- Opening Delimiter -
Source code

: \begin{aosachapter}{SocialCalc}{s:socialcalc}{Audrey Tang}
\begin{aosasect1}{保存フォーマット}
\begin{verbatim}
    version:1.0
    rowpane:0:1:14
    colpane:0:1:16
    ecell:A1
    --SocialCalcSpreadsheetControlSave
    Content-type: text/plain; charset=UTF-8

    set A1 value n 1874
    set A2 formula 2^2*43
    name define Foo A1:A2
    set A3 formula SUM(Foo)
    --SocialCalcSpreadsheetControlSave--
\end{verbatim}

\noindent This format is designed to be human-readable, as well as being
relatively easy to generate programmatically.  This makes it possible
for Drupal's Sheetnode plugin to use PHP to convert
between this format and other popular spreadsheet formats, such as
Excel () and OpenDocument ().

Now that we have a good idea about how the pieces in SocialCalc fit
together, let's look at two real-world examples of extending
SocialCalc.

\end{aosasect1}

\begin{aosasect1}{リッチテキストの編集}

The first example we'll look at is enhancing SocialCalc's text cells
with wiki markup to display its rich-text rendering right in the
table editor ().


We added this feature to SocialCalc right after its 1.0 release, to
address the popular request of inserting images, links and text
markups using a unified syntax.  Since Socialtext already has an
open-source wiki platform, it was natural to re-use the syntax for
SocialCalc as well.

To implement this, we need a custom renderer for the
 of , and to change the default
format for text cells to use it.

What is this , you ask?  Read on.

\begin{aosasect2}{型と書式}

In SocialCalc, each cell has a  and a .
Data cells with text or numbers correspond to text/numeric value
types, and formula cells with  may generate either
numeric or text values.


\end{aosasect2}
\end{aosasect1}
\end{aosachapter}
- Closing Delimiter -
[What to produce]
Set down exactly, and only, the lines from the one containing "In SocialCalc, each" to the final line of the data.

[Task result]
In SocialCalc, each cell has a  and a .
Data cells with text or numbers correspond to text/numeric value
types, and formula cells with  may generate either
numeric or text values.


\end{aosasect2}
\end{aosasect1}
\end{aosachapter}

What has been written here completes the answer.